It’s good advertising. It’s memorable, it’s shareable, it makes you feel warm and fuzzy. I literally feel prettier simply by watching it. Maybe I should go buy some Dove products….

Hold up.

It’s a testament to how compelling this video is that I didn’t bother to put on my critical hat and unpack this bad boy a little. I was so distracted by the swelling music and the teary eyed attractive-but-not-too-attractive people that I forgot that the broader implications of this video are hella problematic.

The blogs Jazzy Little Drops and Eat the Damn Cake do a great job of breaking it down, but here are a few of the key issues:

1. Beauty is still #1 – As the participants in the video experiment articulate, how they feel about themselves as friends, employees, partners, as human beings is affected by how they feel about their looks.
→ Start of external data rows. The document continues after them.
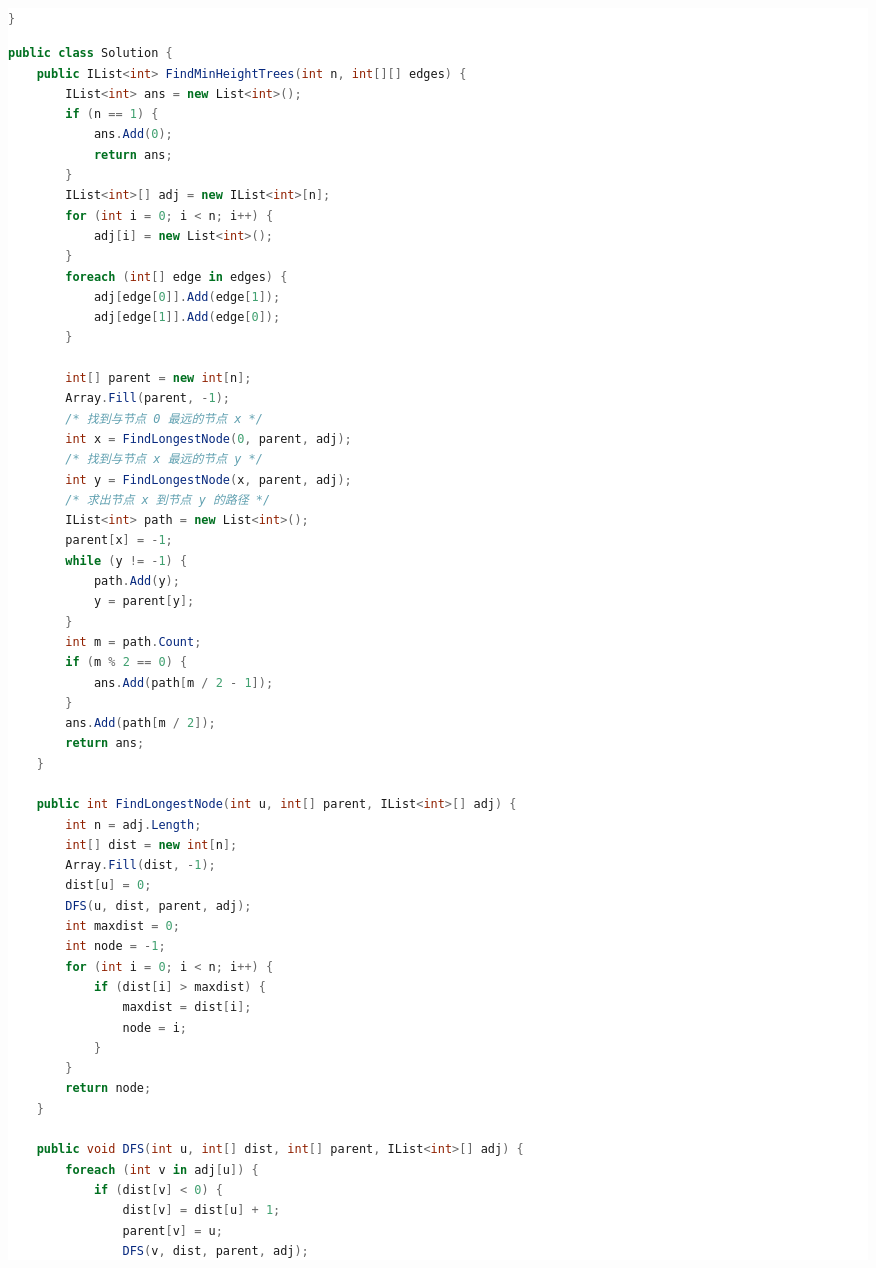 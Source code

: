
 ```java
}
```

```csharp
public class Solution {
    public IList<int> FindMinHeightTrees(int n, int[][] edges) {
        IList<int> ans = new List<int>();
        if (n == 1) {
            ans.Add(0);
            return ans;
        }
        IList<int>[] adj = new IList<int>[n];
        for (int i = 0; i < n; i++) {
            adj[i] = new List<int>();
        }
        foreach (int[] edge in edges) {
            adj[edge[0]].Add(edge[1]);
            adj[edge[1]].Add(edge[0]);
        }

        int[] parent = new int[n];
        Array.Fill(parent, -1);
        /* 找到与节点 0 最远的节点 x */
        int x = FindLongestNode(0, parent, adj);
        /* 找到与节点 x 最远的节点 y */
        int y = FindLongestNode(x, parent, adj);
        /* 求出节点 x 到节点 y 的路径 */
        IList<int> path = new List<int>();
        parent[x] = -1;
        while (y != -1) {
            path.Add(y);
            y = parent[y];
        }
        int m = path.Count;
        if (m % 2 == 0) {
            ans.Add(path[m / 2 - 1]);
        }
        ans.Add(path[m / 2]);
        return ans;
    }

    public int FindLongestNode(int u, int[] parent, IList<int>[] adj) {
        int n = adj.Length;
        int[] dist = new int[n];
        Array.Fill(dist, -1);
        dist[u] = 0;
        DFS(u, dist, parent, adj);
        int maxdist = 0;
        int node = -1;
        for (int i = 0; i < n; i++) {
            if (dist[i] > maxdist) {
                maxdist = dist[i];
                node = i;
            }
        }
        return node;
    }

    public void DFS(int u, int[] dist, int[] parent, IList<int>[] adj) {
        foreach (int v in adj[u]) {
            if (dist[v] < 0) {
                dist[v] = dist[u] + 1;
                parent[v] = u;
                DFS(v, dist, parent, adj); 
```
This might be true, in the technical sense that many people do feel this way, but it’s not okay. We attribute all sorts of “good” qualities to those that possess certain desirable traits, and all sorts of “bad” qualities to those that don’t. This campaign does nothing to undermine this correlation, but rather reinforces it. As one participant says, natural beauty “could not be more critical to your happiness.” Is that really the message we want to send when we’re pushing “Real Beauty?”

2. Only certain things are beautiful: Namely, anything thin. The positive descriptions of body parts are pretty narrow, “thin nose” and “thin chin” = good. Round face = bad. Freckles = bad. Forget the racial connotations (are thin noses the only good noses?), what we see reflected in the commentary is not that beauty standards should be widened, but that more people meet the arbitrary requirements than we think. Congratulations, you’ve made the cut! Should there be a cut? Well, no… but there is, and you made it (phew! you’re not one of the ugly ones), so bravo for you!

3. Speaking of race….: As Jazzy pointed out, people of color appear on screen a total of 10 seconds. Yeahhhhh, like that’s not reductionist. Do you remember the story about the black newscaster with close-cropped hair who got fired after responding to a viewer who told her to “wear a wig or grow more hair?” The idea that one certain thing–long, straight hair, for example–is objectively beautiful is preposterous. All you have to do is watch Jessica Simpson’s VH1 show The Price of Beauty to remember that what you think is beautiful isn’t necessarily the standard everywhere. Jeez, how arrogant can we get?

So where does that leave us? Where does that leave Dove? I’ve been skeptical of those folks for a while, ever since someone clued me in that their parent company, Unilever, is also the parent company of Axe (maker of body spray and terrible commercials).

The goal of this ad is not to change beauty standards. It is not to diminish the importance we place on beauty as a measure of woman’s worth. It is not to remind the universe that the way you look does not determine the kind of person you are or the value you add to the world. The goal of this ad is to make you buy more Dove products. Period.

Related Post: Why is it okay to put 16-year-olds in lingerie ads? It’s not.

Related Post: Models without make-up.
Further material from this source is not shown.